Наконец, Шура вышла в другую комнату и почти торжественно вынесла оттуда Сережину мандолину. Все притихли. Сережа какое-то время тренькал, настраивая, а потом откашлялся и запел:
Выхожу один я на дорогу;
Сквозь туман кремнистый путь блестит;
Куда только девалось косноязычие и заикание. Мандолина пела, дрожащим высоким голосом, сливаясь с уверенным голосом Царя. Сам он сидел, закрыв глаза, и пел, словно проживая лермонтовский романс, умирая и рождаясь заново в голубом сиянии спящей земли, принимая на себя всю боль и труды крестьянских своих предков, их желания и мечты о счастье, которое призрачно и мгновенно, а ожидания счастья вечно. Слезы текли по его лицу, падая на разноцветную клеенку стола, на мандолину и не было сил терпеть эту сладкую муку.
Песня кончилась. Все сидели молча, боясь что-то нарушить, вспугнуть возникшее чувство. Только дед Ванятка, всхлипнув, сказал:
- Эх! Хорошо, ядри тебя в душу.-
Потом Сережа пел "Лучинушку", "Долю", "Гори, гори моя звезда".
Когда я вышел на улицу, луна была уже высоко. Деревня спала. Вспомнился мне Тургеневский рассказ "Певцы". Сколько же лет прошло с тех пор, как слушал своих певцов Иван Сергеевич? А ведь ничего не изменилось, по большому счету. Идут годы, сменяются правители, рушатся империи, а душа русская не меняется.

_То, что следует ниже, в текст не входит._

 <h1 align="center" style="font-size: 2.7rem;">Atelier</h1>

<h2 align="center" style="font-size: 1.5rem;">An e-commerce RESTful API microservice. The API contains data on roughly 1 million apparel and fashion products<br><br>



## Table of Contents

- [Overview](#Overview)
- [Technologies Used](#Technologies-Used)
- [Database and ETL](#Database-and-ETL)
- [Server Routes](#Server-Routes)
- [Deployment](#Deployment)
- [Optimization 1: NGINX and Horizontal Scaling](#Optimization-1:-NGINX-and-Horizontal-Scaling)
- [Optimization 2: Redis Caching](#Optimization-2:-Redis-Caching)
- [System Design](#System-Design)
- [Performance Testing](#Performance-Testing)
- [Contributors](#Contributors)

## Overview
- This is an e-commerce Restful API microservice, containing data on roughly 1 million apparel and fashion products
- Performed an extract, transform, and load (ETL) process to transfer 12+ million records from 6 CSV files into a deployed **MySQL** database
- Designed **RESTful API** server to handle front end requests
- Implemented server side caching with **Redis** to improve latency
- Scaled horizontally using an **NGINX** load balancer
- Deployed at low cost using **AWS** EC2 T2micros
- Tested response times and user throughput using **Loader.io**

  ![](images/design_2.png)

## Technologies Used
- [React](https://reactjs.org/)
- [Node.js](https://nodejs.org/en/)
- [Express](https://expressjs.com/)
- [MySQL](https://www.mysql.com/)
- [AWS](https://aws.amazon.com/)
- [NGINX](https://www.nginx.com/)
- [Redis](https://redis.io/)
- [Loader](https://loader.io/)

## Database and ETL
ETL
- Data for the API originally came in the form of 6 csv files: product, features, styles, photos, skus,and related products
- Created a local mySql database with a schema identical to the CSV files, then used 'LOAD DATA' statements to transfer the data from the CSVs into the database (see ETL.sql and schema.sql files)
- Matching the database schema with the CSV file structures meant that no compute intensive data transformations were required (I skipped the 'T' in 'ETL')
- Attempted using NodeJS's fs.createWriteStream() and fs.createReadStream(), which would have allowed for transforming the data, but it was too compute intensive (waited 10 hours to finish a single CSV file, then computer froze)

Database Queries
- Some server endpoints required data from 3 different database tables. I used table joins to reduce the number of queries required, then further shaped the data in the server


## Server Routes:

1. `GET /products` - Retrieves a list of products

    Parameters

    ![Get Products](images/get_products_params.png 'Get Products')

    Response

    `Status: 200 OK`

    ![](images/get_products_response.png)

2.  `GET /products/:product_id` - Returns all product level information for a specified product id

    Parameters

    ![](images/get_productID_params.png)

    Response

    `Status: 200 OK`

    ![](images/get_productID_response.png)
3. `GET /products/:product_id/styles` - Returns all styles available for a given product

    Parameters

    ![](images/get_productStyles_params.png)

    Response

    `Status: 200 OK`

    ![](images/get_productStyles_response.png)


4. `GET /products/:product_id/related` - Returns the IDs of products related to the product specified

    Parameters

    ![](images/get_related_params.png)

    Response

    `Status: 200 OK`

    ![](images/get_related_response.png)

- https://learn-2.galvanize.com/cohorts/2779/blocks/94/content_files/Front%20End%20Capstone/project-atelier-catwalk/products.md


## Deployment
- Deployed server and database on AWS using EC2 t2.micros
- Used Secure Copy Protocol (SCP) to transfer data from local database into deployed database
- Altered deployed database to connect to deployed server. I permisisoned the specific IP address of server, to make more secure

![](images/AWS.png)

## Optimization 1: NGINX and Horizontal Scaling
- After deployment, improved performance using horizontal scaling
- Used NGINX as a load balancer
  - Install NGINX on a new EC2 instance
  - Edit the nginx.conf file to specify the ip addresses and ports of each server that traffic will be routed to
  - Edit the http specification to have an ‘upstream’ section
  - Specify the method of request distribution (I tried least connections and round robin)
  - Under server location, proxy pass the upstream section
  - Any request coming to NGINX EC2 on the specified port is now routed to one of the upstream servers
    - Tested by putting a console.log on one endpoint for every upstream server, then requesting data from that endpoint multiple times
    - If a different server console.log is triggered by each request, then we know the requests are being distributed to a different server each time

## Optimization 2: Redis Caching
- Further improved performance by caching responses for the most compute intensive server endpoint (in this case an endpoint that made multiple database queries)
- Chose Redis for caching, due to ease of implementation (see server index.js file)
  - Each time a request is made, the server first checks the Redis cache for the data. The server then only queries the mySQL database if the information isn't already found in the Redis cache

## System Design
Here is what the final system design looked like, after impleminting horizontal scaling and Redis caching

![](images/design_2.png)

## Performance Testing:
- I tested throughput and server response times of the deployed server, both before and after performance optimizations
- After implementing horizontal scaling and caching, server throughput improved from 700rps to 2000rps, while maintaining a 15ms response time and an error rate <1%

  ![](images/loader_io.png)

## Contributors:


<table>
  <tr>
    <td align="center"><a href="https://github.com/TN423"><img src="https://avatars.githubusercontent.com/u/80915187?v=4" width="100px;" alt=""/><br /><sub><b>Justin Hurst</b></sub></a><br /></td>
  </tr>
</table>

Тридцать лет спустя, занесла меня судьба в Сибирь. Идя по улице сибирского города к торговому центру, вдруг услышал я издалека совершенно бархатный тенор:
В небесах торжественно и чудно!
Спит земля в сияньи голубом ....
Что же мне так больно и так трудно?
Жду ль чего? Жалею ли о чем?
Я подошел ближе и увидел сравнительно молодого, лет тридцати, человека с испитым, опухшим лицом, который, опираясь на гриф старой исцарапанной гитары, пел.
Уж не жду от жизни ничего я ....
Глаза его были закрыты. По щекам катились слезы. Он жил этой песней. Люди, торопившиеся по своим делам, неожиданно останавливались и слушали. Если бы певцу сейчас пришло в голову повести эту толпу, он бы увел ее куда угодно. Но, он пел, не догадываясь о своей власти над людьми. Пел, и слезы катились по грязным щекам, падая на потертое пальто и заплеванный асфальт. Мне тут же вспомнилась вечеря у Царя.
Господи! Что бы с Россией ни делали: спаивали, ломали, втаптывали в грязь, лечили заморской демократией или шоковой терапией - она встает из грязи, сильная и чистая, словно росой омытая. На то она и Россия.